Answer with a bare number: the count of lines in the records below that have the word "checkmark".

• [Data for this exercise]:
-*-*-
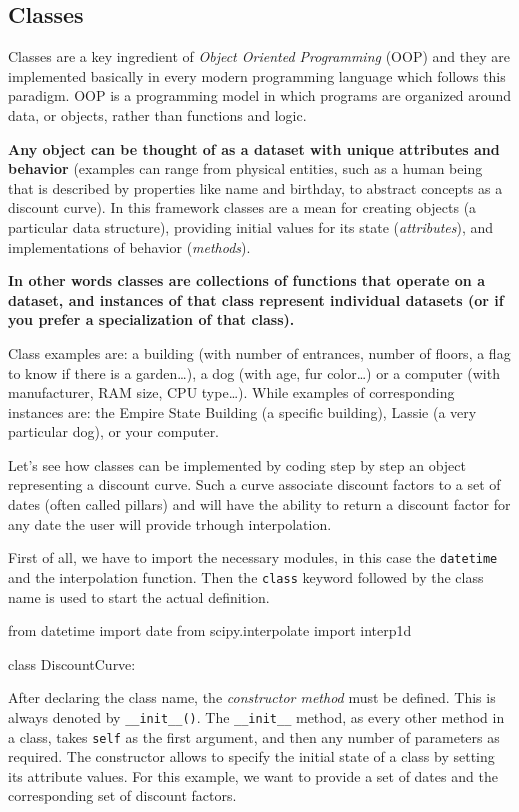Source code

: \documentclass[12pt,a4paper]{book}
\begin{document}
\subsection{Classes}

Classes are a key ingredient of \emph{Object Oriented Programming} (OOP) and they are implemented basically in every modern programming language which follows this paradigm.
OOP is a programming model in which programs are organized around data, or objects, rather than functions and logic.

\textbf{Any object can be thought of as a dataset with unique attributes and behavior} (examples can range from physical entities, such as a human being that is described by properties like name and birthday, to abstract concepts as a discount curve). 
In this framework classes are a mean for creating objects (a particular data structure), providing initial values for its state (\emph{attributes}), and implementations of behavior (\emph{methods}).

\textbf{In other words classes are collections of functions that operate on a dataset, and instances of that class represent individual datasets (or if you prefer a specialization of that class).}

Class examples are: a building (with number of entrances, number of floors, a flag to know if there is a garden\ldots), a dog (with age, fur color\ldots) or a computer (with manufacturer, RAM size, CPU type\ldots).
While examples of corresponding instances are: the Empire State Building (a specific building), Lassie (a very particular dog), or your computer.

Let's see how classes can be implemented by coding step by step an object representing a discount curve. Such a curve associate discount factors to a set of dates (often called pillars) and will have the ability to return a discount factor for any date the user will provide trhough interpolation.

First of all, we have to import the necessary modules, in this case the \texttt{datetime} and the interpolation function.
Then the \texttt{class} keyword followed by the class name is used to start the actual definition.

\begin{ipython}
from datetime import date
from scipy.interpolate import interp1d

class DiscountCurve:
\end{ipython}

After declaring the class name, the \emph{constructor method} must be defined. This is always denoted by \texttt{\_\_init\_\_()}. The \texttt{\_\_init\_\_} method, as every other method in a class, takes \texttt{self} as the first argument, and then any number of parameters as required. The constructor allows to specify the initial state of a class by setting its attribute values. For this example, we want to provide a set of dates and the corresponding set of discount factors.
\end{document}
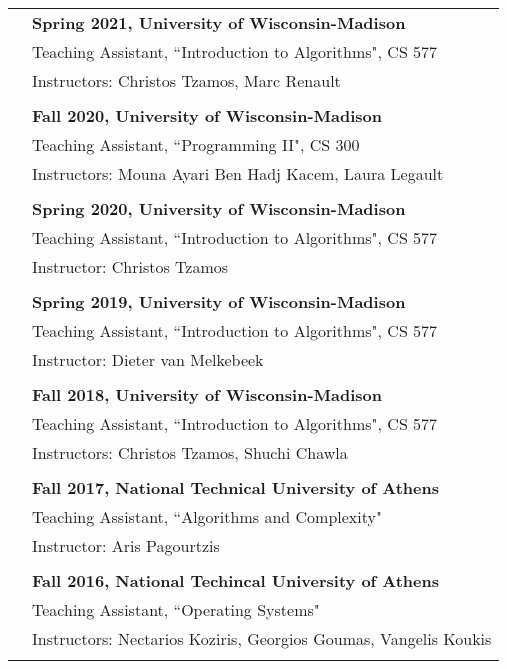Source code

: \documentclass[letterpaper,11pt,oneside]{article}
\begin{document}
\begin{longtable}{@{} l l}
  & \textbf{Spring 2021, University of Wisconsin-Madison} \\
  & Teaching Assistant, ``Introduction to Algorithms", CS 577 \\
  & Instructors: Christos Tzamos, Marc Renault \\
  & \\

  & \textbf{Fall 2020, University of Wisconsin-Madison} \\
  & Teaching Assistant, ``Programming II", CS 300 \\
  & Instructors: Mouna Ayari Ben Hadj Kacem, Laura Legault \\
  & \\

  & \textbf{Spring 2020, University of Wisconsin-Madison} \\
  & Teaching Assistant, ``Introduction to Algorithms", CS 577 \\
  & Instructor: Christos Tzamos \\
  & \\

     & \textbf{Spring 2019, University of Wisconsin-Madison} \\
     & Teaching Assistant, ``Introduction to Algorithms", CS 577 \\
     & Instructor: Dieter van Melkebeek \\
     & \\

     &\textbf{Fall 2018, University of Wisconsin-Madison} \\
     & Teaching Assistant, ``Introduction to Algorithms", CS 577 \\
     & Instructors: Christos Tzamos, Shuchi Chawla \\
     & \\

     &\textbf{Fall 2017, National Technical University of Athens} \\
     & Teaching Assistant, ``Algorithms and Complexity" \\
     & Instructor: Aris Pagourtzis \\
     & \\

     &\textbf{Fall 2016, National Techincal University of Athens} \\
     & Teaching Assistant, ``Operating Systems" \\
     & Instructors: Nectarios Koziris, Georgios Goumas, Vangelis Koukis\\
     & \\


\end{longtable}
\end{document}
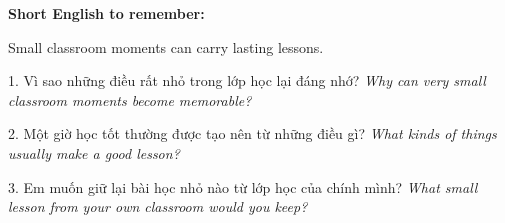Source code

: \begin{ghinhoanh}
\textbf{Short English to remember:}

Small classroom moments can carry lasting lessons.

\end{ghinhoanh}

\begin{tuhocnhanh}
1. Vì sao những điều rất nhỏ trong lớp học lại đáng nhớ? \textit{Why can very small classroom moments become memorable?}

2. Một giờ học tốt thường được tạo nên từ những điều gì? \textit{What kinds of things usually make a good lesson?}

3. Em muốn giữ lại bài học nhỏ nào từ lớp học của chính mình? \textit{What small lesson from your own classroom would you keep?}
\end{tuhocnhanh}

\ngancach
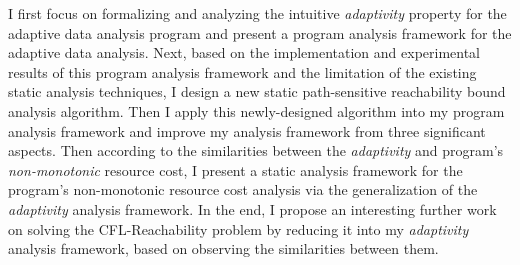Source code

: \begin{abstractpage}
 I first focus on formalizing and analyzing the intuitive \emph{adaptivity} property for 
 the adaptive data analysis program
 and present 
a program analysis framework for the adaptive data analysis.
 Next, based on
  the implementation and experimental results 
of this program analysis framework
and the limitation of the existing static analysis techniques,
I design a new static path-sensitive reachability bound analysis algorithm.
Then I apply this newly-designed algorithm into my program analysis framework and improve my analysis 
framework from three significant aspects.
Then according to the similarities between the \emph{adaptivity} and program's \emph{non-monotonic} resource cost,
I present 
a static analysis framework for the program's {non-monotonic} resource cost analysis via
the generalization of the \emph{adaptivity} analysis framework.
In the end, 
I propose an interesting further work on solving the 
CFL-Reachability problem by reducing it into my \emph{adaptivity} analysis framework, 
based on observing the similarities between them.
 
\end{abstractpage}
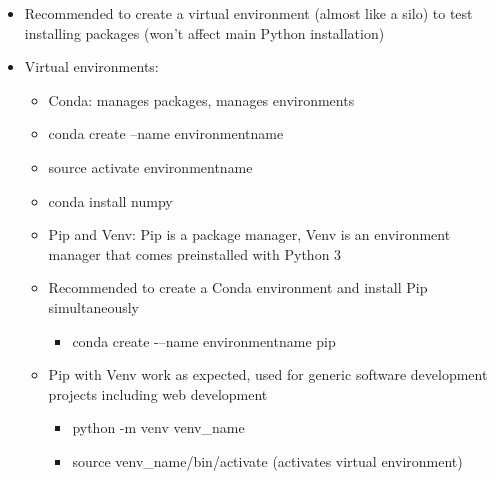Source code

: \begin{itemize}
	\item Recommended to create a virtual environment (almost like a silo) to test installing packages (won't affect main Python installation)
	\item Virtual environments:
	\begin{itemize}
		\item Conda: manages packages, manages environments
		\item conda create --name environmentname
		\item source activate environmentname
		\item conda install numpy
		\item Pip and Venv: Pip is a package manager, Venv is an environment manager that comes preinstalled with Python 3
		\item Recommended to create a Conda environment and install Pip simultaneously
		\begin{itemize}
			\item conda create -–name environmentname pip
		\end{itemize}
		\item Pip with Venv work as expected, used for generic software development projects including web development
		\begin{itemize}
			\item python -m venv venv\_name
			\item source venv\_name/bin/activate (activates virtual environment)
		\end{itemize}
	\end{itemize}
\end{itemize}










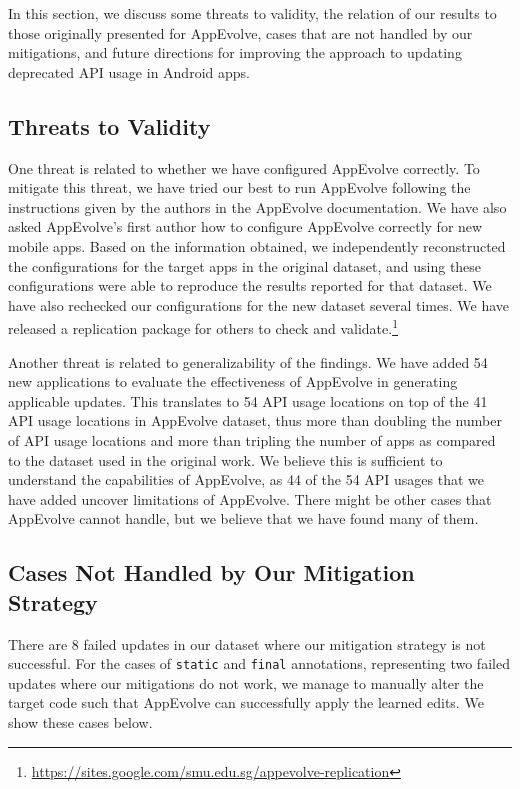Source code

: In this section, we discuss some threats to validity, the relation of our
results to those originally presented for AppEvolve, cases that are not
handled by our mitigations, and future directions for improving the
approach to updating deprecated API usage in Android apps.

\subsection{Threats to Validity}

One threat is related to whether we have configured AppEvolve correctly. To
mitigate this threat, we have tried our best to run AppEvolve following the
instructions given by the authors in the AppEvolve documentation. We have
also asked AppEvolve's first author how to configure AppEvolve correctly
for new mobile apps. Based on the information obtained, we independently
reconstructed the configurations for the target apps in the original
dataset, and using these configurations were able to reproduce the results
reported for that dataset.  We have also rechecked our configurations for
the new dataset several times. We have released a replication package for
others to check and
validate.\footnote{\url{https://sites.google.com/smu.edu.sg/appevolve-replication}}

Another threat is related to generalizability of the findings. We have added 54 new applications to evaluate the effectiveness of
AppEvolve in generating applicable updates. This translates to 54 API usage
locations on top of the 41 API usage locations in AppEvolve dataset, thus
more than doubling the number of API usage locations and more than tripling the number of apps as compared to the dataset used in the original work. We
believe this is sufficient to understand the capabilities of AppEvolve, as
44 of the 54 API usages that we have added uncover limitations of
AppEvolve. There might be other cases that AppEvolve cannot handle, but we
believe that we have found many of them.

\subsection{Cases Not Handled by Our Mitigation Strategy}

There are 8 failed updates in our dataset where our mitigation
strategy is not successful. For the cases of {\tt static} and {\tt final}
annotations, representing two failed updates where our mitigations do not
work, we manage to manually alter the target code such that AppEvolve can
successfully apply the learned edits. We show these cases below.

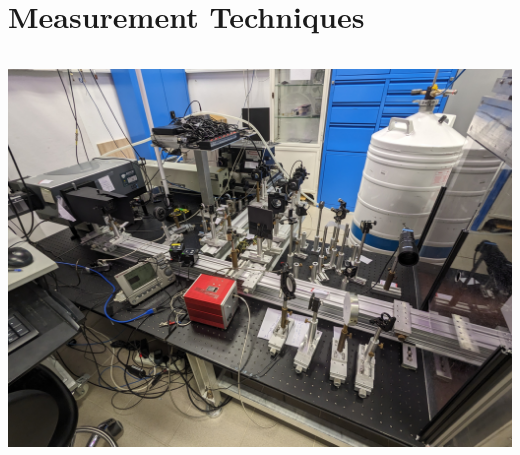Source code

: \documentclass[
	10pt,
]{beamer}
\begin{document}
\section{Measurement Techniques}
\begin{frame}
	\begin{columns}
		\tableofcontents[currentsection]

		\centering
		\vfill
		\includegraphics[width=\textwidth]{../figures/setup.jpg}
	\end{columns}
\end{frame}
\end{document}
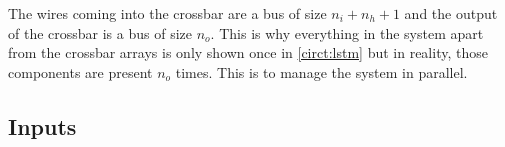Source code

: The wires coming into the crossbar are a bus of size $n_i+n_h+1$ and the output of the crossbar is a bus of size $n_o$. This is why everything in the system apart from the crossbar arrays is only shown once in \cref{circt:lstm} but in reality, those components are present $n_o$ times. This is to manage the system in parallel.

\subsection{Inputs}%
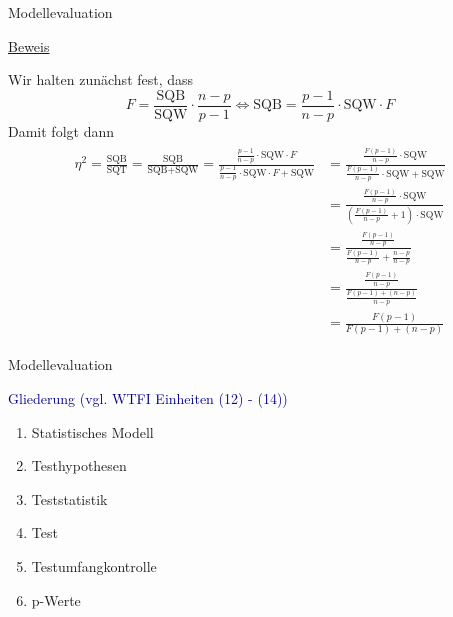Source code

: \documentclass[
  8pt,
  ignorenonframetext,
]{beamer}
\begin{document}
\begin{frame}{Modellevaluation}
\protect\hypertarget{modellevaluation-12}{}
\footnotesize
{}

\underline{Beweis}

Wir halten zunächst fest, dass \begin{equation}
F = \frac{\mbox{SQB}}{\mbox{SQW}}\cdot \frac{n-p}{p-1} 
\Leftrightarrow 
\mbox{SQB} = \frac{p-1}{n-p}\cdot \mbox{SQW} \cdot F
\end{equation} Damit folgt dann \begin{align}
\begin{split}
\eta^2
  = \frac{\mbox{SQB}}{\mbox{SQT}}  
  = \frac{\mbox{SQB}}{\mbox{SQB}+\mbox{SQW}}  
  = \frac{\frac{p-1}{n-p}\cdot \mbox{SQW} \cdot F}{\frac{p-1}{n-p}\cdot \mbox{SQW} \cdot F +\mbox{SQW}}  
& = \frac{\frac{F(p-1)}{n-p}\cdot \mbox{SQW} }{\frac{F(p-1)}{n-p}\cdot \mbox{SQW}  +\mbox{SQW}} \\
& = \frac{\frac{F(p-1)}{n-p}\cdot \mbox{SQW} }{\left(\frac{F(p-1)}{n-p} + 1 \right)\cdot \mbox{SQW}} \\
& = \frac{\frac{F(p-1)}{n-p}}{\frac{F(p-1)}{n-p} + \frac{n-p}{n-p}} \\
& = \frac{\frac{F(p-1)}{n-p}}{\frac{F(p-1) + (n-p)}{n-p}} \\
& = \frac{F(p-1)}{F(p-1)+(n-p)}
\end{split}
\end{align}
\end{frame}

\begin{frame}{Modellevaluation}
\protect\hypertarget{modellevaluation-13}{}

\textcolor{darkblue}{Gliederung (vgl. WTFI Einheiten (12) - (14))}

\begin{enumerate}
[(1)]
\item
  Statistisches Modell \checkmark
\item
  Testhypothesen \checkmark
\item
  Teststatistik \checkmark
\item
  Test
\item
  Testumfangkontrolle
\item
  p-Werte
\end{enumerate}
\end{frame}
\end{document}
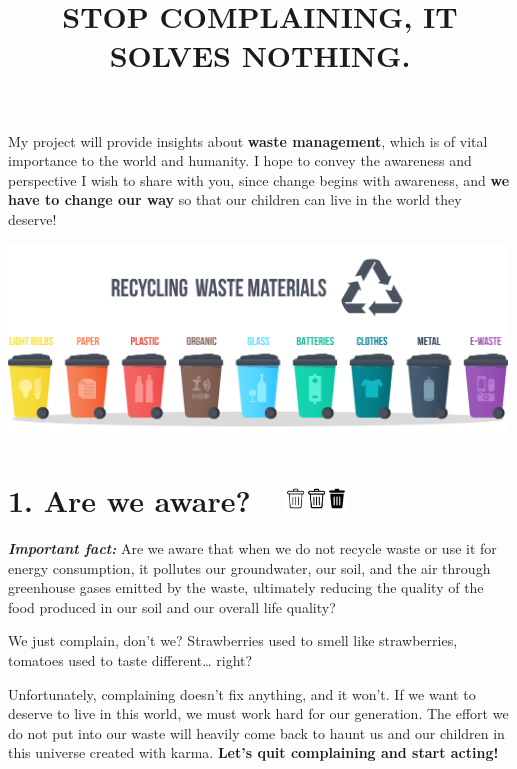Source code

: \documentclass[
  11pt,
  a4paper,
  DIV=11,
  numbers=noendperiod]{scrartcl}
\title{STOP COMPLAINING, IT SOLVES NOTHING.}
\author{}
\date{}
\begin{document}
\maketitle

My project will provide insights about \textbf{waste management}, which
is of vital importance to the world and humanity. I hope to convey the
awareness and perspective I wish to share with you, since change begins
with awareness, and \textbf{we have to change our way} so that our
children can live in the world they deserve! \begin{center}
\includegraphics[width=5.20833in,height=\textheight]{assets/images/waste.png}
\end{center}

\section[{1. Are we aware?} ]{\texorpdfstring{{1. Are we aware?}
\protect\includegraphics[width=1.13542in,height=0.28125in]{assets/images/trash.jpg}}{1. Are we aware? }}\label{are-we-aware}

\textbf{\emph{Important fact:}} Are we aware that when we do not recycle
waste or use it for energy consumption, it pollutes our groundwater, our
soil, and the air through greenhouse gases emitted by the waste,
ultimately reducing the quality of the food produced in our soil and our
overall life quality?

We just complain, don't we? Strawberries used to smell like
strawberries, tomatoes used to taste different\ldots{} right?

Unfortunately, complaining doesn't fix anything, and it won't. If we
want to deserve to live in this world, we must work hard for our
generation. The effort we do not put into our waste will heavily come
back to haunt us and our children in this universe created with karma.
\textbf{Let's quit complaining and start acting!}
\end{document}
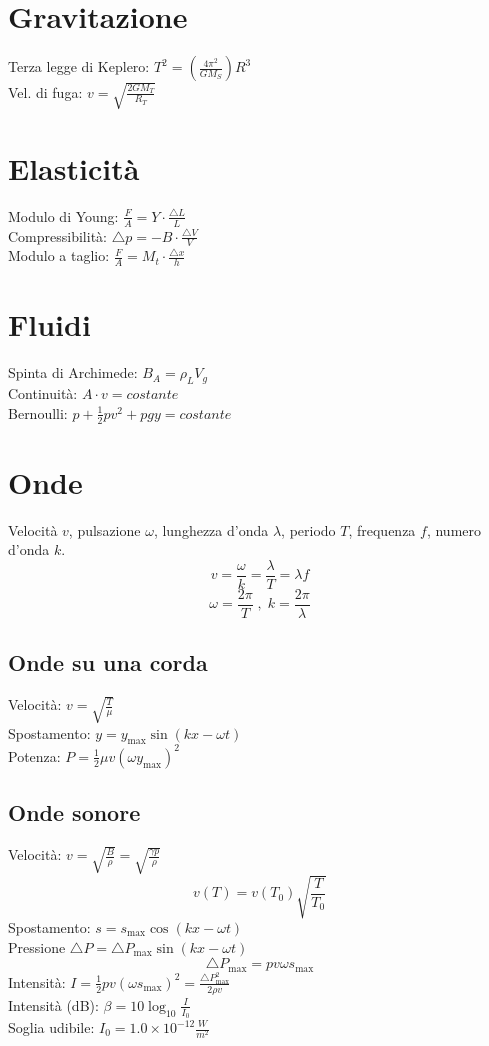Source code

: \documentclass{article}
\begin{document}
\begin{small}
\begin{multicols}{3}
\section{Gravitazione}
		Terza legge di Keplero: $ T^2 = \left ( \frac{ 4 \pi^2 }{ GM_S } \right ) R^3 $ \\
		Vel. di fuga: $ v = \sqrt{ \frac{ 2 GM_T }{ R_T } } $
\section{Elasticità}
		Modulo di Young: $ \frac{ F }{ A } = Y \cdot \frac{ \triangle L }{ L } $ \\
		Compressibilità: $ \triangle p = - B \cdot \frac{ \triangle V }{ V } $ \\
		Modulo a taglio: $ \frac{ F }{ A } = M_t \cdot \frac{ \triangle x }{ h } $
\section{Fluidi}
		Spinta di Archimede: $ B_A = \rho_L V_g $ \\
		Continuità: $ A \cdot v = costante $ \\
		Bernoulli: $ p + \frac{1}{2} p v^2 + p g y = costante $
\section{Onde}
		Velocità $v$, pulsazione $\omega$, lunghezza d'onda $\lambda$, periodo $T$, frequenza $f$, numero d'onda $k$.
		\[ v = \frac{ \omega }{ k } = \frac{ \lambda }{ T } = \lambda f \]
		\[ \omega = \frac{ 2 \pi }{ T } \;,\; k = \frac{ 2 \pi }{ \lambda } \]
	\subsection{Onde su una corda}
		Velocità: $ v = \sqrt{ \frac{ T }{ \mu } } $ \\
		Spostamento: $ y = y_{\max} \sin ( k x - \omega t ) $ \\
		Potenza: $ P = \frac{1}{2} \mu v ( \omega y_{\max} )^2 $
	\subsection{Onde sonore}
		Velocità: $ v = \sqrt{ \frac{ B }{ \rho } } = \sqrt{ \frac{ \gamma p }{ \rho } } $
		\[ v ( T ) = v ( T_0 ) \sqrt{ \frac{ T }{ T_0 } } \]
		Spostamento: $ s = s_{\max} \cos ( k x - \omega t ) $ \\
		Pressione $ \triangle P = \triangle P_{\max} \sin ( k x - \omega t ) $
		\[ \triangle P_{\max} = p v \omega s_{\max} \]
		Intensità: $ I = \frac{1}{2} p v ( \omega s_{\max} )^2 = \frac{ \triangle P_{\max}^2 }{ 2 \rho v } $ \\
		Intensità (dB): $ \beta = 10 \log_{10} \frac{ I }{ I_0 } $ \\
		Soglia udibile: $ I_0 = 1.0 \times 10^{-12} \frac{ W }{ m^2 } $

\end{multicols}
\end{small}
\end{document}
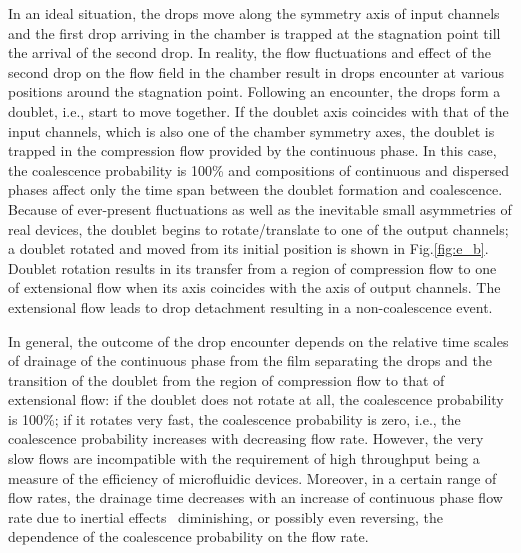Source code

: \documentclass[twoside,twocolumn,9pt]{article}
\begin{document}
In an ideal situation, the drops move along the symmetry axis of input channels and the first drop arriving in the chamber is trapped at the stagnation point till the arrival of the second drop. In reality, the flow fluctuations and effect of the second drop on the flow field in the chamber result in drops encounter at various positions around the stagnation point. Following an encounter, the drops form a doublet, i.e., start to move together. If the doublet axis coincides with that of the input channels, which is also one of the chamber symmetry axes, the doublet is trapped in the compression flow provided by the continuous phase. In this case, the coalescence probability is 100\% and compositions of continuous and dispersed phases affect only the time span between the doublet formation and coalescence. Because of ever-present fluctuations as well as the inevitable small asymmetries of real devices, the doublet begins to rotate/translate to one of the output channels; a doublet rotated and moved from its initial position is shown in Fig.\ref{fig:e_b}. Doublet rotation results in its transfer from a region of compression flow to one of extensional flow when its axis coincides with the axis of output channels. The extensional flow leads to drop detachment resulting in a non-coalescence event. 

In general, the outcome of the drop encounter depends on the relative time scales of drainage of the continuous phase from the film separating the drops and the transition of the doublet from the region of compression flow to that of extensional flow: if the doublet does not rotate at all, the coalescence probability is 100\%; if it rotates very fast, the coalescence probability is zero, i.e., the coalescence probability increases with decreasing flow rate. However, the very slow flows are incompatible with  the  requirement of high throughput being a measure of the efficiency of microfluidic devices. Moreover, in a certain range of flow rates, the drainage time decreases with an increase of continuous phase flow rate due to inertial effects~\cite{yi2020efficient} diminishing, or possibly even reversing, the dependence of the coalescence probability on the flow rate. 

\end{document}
-*-*-
• [Solution to this exercise]: 3